All four members of the group Super Vocal appeared on the Hunan Satellite TV show Super-Vocal. Among them Cai Chengyu, Gao Tianhe and Tong Zhuo were the finalists on the show.

== Career ==
On November 8, 2019, Super Vocal released their first single, Mandarin version of the song "Into the Unknown" (未知的真相), title track of the Disney animation Frozen II. On November 12, Super Vocal performed the song live during the Frozen II Chinese premiere, taking place at the Shanghai Walt Disney Theatre.

In March 2020, Super Vocal participated in Hunan Satellite TV's "Singer 2020" during the fourth round of surprise knockout challenges. They performed their new original single "Ni De Se Cai" (你的色彩, English: Your Colors, Italian: Qui con me) and won the challenge against Xiao Jingteng, obtaining the official qualification for replacement.

The studio version of “Your Colors” was released on March 27, 2020. “Your Colors” is the leading single for the group's debut album which is set to release in the year 2020. The song was composed by two-time Emmy nominee Roxanne Seeman, Ivo Moring, George Komsky, Italian lyrics was written by Saverio Principini, and Chinese lyrics written by Cheng He.

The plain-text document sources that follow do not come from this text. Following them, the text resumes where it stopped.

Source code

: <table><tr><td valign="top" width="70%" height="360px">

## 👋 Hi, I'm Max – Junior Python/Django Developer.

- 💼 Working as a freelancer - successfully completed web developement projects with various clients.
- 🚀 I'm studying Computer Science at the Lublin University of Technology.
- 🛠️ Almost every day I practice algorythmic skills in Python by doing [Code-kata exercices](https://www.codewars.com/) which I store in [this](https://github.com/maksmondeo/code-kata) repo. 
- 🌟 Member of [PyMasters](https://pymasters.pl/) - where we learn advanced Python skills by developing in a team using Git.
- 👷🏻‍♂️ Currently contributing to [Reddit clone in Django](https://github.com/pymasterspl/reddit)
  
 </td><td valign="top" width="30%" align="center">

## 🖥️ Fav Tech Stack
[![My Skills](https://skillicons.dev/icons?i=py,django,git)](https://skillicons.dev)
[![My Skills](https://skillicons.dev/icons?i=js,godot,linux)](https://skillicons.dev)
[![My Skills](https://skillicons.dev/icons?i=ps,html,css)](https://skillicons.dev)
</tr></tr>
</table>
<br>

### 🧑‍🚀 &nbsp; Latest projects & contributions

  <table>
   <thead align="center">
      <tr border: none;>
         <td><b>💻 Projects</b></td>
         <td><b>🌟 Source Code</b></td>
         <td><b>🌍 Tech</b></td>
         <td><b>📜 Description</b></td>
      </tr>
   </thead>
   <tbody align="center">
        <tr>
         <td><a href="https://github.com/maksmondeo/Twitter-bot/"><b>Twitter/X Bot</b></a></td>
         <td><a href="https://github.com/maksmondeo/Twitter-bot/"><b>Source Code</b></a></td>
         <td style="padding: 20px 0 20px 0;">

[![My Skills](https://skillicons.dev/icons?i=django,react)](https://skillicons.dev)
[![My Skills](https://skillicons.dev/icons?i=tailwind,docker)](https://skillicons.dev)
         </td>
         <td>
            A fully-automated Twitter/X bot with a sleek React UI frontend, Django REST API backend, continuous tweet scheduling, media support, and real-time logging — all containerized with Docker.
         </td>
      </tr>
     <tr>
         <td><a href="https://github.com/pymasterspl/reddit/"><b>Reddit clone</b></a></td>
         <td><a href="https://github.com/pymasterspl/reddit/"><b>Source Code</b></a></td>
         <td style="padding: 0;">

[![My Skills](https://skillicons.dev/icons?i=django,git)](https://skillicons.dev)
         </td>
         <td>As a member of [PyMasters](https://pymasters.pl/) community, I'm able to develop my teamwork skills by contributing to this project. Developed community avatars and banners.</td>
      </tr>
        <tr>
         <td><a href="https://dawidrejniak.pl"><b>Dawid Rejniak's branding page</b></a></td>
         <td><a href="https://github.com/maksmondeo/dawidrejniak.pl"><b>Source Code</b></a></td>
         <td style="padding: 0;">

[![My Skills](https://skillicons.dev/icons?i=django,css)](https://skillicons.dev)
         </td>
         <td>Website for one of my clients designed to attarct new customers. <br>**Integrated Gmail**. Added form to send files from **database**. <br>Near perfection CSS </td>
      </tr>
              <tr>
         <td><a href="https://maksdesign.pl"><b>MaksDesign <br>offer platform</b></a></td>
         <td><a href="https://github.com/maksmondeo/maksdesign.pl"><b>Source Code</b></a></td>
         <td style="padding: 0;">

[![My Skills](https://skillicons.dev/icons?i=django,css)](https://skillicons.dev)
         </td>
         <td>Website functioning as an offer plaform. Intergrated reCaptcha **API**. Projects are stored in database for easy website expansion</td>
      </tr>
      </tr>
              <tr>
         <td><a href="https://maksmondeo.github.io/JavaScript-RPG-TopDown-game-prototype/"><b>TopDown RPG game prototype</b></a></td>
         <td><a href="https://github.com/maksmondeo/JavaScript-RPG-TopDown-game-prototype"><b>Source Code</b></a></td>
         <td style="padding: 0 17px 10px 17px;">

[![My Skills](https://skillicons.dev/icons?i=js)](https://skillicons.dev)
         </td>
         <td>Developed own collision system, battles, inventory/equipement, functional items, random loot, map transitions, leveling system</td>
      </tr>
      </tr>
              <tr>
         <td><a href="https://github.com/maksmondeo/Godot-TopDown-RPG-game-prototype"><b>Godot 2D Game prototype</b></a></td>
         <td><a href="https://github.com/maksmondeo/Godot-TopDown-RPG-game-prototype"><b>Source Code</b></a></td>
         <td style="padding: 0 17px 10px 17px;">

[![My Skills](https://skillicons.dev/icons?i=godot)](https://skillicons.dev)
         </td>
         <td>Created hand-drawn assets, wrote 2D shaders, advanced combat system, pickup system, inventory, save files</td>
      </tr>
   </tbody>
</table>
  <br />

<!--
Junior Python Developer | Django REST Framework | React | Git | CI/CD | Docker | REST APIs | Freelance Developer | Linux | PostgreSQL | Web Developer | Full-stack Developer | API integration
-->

The song was produced by Nick Patrick and Wu Qinglong.

In the breakout round broadcast on April 17, Super Vocal performed Lin Zhixuan's "Never Left" and lost to Yuan Yawei.

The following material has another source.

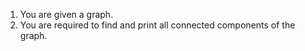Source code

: 1. You are given a graph.
2. You are required to find and print all connected components of the graph.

=== Tong and Gao's Scandals, disbandment ===
On May 22, 2020, in a live-streaming, Tong Zhuo revealed that after he failed to be admitted by his dream school People's Liberation Army Academy of Art in his first attempt of Gaokao, in the next academic year, he used some methods to change his status from a second time taker to a first time taker because People's Liberation Army Academy of Art only accepted fresh high school graduates who took the Gaokao for the first time. However, he still did not make to his dream school and finally enrolled to the Central Academy of Drama. The criticism of him conducting fraud arose online in the following days and the relevant authorities started to investigate the issue. According to the local government, Tong's step-father Tong Tianfeng, who was the Vice-Secretary of standing committee of NPC of Linfen city, used his influence to illegally change the studying identity of Tong Zhuo in 2012. The relevant government officials were disciplined and Tong's certificate of the Central Academy of Drama was disqualified. On June 22, Hunan TV issued a statement indicating that it had ended the contract with Tong Zhuo.

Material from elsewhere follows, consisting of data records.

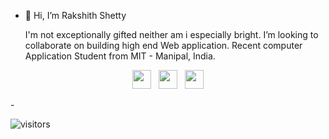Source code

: - 👋 Hi, I’m Rakshith Shetty

    I'm not exceptionally gifted neither am i especially bright.
    I’m looking to collaborate on building high end Web application.
    Recent computer Application Student from MIT - Manipal, India.

<p align='center'>
<a href="https://twitter.com/rakxi_Shetty"><img height="30" src="https://github.com/WaylonWalker/WaylonWalker/blob/main/icon/twitter.png?raw=true"></a>&nbsp;&nbsp;
<a href="https://instagram.com/rakxit_shetty"><img height="30" src="https://github.com/WaylonWalker/WaylonWalker/blob/main/icon/instagram.jpg?raw=true"></a>&nbsp;&nbsp;
<a href="https://www.linkedin.com/in/rakshith-shetty-"><img height="30" src="https://github.com/WaylonWalker/WaylonWalker/blob/main/icon/linkedin.png?raw=true"></a>
</p>
-  

<!---

[![HitCount](https://hits.dwyl.com/Rakxit-Shetty/Rakxit-Shetty.svg?style=flat-square)](http://hits.dwyl.com/Rakxit-Shetty/Rakxit-Shetty)
Rakxit-Shetty/Rakxit-Shetty is a ✨ special ✨ repository because its `README.md` (this file) appears on your GitHub profile.
You can click the Preview link to take a look at your changes.
--->


![visitors](https://visitor-badge.glitch.me/badge?page_id=Rakxit-Shetty..visitor-badge)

On June 26, 2020, the netizen noticed that Gao Tianhe was removed from the posters of "Day Day Up" and Gao's scene was then deleted from "Day Day Up" aired on June 28. There was an accusation online from a candidate in the same exam room that Gao has cheated in the written exam of the Qualification Examination for National Radio and Television Editors, Journalists, Broadcasters and Hosts in 2019. On June 29, Hunan TV confirmed the accusation was true and disqualified his result. Gao Tianhe left Hunan TV, too.

Although no official statements were issued by Hunan TV or Universal Music about the disbandment of Super Vocal, "a member of super vocal" was removed from all's Sina Weibo account certification and the four has never appear together since then.